Alvian menyentuh kening Oza dengan punggung tangannya, bergumam tentang panasnya yang masih belum turun dan menyuruh Oza untuk berbaring dan tidur.



"Mas, kalau cara ini masih gagal juga, gimana? Kalo Kak Icuk malah nekat datengin aku lagi, gimana? Ntar yang ada aku malah gagal move on?"



Alvian terkekeh pelan. Sepertinya Ozanya yang dulu telah kembali. Tunggu. Oza-nya?
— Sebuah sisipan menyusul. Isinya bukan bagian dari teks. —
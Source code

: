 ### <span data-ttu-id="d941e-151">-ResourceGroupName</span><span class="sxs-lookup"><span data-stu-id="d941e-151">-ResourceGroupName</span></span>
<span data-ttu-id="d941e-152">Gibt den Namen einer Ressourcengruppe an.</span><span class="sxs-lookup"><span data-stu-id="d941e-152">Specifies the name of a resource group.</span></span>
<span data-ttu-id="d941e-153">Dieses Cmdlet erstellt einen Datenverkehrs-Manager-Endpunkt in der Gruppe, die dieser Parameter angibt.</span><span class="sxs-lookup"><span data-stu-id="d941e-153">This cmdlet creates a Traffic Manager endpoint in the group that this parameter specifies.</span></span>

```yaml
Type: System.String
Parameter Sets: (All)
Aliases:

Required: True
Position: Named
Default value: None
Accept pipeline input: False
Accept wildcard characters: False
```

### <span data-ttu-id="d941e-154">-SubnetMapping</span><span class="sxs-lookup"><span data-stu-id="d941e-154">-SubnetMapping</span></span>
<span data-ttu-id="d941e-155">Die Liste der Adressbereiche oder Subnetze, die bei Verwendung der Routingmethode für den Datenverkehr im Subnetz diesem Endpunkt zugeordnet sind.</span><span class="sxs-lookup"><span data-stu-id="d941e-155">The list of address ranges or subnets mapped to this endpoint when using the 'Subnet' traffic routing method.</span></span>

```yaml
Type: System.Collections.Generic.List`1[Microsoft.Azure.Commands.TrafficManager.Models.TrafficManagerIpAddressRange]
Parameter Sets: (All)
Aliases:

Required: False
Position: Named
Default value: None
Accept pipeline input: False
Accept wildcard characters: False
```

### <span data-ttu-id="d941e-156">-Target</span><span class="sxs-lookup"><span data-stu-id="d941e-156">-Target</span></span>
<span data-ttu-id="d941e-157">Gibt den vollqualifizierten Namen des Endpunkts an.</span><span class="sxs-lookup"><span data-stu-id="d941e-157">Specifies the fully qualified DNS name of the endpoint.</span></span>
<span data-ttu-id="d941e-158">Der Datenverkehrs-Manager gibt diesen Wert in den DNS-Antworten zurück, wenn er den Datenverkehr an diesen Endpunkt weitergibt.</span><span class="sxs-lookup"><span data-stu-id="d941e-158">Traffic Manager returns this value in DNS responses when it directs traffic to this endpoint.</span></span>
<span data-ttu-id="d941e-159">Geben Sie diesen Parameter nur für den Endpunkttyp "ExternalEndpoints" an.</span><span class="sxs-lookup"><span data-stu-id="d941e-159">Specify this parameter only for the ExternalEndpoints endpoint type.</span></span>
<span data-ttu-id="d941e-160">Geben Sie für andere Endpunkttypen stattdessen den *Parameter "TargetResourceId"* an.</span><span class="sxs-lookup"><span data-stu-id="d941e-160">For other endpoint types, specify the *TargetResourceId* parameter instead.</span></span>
"Mas, kok Mas Alvian baik banget sih sama aku?" kembali si tembem nan bawel itu bertanya polos. Alvian melemparkan senyum tampannya nan mahal, senyum yang tidak ditunjukkan pada semua orang. Dan ini juga kali pertama bagi Oza melihat senyum itu. Senyum yang entah bagaimana mampu membuat perasaannya menjadi jauh lebih baik dari sebelumnya.



"Kita jadian aja. Nanti pasti sukses move on-nya. Biar nanti kalo Icuk dateng lagi aku yang hadapi. Dia gak boleh ganggu pacarku, dan pacarku juga nggak bakal gangguin rumah tangga orang lain. Gimana?"



Ini bukan April Fools kan? Mimpi juga sepertinya tidak. Oza masih tidak tahu harus bersikap seperti apa, harus menjawab bagaimana.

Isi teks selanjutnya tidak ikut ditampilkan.